▸ Entries shown

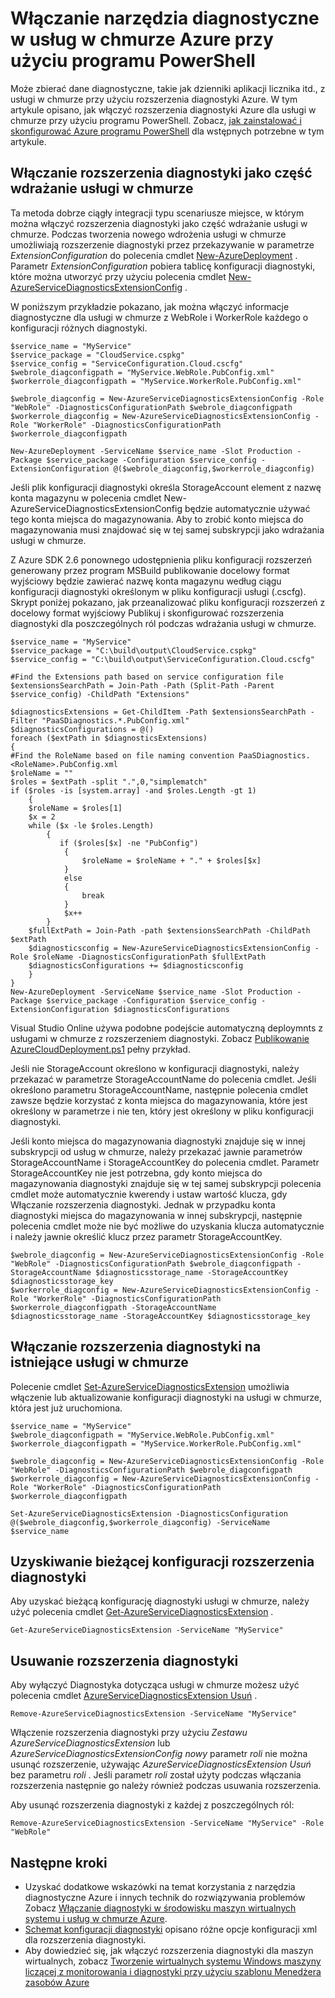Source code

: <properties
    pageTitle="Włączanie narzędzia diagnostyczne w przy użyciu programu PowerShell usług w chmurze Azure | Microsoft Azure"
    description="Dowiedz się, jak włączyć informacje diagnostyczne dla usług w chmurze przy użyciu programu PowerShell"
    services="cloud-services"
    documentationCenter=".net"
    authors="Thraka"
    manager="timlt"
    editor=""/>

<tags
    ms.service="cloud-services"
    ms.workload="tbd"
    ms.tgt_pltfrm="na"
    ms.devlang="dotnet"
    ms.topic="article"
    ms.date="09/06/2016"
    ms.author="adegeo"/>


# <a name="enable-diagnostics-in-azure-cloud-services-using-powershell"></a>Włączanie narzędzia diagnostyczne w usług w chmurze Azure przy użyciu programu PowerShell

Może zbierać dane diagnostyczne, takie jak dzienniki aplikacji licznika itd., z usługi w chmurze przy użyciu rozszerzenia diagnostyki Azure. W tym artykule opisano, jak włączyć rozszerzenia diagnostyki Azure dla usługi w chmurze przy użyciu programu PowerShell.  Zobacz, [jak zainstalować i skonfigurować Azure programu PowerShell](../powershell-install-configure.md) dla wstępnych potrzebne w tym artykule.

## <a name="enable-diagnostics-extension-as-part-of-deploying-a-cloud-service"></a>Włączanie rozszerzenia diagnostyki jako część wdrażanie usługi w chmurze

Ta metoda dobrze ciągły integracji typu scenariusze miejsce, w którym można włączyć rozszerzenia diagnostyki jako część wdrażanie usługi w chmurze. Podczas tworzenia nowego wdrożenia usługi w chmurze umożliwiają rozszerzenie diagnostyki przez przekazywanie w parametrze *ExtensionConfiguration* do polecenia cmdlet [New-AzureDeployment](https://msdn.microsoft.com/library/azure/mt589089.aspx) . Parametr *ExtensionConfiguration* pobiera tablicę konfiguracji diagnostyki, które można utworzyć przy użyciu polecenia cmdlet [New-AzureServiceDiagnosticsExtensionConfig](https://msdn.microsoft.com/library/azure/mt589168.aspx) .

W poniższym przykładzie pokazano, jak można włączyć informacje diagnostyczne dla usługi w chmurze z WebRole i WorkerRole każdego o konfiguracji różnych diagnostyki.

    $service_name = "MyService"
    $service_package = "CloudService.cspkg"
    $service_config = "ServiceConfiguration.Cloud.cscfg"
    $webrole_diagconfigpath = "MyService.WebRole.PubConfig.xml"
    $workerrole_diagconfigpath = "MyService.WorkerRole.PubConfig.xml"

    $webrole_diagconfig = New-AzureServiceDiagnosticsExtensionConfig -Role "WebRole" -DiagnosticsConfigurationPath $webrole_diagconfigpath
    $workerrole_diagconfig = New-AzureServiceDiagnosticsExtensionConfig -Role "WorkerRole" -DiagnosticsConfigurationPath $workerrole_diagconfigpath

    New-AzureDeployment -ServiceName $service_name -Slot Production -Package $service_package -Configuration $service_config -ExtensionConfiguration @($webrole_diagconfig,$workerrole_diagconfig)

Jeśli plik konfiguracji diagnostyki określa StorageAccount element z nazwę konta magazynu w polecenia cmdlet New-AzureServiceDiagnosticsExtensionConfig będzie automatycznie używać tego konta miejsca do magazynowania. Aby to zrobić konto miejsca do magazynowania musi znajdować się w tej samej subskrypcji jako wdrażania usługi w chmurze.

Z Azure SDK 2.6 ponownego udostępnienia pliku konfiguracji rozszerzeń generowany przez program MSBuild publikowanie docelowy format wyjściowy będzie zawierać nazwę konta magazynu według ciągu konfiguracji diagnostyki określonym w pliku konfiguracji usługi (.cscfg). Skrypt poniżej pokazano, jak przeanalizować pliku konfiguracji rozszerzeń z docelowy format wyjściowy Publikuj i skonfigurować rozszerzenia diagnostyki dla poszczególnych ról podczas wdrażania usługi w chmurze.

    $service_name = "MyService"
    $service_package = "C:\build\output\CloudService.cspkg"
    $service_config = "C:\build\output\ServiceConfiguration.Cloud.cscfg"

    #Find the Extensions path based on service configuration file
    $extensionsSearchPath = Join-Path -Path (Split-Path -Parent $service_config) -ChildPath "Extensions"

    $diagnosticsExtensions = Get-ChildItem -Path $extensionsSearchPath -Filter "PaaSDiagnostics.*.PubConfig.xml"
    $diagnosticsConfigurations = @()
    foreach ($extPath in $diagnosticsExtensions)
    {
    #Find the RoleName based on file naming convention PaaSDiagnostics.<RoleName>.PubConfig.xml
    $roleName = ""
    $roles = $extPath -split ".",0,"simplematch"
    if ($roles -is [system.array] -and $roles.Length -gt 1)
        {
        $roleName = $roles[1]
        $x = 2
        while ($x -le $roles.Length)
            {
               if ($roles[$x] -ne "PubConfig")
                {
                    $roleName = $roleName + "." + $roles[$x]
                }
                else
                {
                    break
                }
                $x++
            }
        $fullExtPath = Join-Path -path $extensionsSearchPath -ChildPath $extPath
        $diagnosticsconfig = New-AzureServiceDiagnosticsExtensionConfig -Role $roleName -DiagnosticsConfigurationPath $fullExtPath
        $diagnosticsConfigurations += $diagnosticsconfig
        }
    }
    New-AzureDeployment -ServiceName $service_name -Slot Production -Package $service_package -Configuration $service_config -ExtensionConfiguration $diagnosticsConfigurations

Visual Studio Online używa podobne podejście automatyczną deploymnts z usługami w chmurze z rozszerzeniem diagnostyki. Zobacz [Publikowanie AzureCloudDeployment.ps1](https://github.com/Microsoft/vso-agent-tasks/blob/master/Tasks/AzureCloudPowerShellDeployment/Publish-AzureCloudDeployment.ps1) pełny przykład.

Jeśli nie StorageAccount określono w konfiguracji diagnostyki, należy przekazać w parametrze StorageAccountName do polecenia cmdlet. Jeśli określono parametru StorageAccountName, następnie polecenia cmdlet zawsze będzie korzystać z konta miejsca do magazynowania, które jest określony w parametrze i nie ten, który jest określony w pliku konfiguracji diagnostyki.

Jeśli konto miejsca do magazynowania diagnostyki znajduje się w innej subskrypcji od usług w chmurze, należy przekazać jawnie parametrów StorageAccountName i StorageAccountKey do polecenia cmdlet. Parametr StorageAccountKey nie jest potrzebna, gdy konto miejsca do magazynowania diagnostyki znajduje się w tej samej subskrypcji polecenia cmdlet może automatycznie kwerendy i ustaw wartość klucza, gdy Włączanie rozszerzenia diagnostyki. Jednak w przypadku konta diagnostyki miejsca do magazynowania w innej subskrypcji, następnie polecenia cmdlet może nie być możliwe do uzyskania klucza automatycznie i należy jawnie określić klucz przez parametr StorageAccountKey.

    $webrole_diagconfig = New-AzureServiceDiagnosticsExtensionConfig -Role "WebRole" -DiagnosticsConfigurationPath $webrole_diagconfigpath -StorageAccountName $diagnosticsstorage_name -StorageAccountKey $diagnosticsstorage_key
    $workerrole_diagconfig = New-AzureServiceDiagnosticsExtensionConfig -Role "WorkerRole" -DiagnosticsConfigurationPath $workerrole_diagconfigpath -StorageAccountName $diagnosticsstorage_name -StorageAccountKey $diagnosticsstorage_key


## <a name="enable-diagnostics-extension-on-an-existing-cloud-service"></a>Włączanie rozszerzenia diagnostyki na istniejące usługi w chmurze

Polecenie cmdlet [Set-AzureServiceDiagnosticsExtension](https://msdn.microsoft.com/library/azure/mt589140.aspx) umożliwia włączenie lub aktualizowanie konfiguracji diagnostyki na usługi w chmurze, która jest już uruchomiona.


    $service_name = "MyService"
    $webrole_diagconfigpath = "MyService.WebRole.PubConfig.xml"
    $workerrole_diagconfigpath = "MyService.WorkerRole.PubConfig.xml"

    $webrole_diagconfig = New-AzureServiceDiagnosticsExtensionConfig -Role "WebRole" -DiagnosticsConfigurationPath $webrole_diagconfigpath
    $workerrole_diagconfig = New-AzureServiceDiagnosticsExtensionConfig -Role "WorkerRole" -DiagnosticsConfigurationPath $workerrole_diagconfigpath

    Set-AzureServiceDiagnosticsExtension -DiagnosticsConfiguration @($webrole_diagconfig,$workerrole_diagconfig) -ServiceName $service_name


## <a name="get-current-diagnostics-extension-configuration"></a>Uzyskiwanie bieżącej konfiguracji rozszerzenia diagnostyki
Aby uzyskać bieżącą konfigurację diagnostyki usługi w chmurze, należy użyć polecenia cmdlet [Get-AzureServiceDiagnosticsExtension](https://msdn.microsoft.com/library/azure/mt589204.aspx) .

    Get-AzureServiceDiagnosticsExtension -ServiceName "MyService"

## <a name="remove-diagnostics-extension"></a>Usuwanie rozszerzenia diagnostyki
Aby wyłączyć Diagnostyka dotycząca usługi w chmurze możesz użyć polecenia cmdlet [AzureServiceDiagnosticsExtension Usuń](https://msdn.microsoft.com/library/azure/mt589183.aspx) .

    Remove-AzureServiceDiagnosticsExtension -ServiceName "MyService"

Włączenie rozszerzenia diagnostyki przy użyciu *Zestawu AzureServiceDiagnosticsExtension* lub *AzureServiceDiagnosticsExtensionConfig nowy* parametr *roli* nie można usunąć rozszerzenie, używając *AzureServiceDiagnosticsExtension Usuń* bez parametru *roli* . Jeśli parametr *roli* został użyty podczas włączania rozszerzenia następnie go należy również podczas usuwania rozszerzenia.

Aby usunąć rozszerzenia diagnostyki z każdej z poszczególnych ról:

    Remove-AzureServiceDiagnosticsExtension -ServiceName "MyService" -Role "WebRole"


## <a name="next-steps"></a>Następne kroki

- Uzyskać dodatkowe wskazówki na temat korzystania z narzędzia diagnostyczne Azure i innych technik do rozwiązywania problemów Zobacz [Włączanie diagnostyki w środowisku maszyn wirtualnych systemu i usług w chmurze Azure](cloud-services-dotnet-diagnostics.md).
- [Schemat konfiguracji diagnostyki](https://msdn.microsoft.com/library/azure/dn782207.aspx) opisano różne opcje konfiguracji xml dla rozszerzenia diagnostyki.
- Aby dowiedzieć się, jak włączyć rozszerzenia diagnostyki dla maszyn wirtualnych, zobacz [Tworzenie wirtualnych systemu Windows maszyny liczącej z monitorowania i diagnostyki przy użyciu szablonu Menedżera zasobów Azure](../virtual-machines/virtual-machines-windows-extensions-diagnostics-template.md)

▸ Task instructions
Retrieve each line from the records above where the word "PaaSDiagnostics" occurs.

▸ Problem solution
    $diagnosticsExtensions = Get-ChildItem -Path $extensionsSearchPath -Filter "PaaSDiagnostics.*.PubConfig.xml"
    #Find the RoleName based on file naming convention PaaSDiagnostics.<RoleName>.PubConfig.xml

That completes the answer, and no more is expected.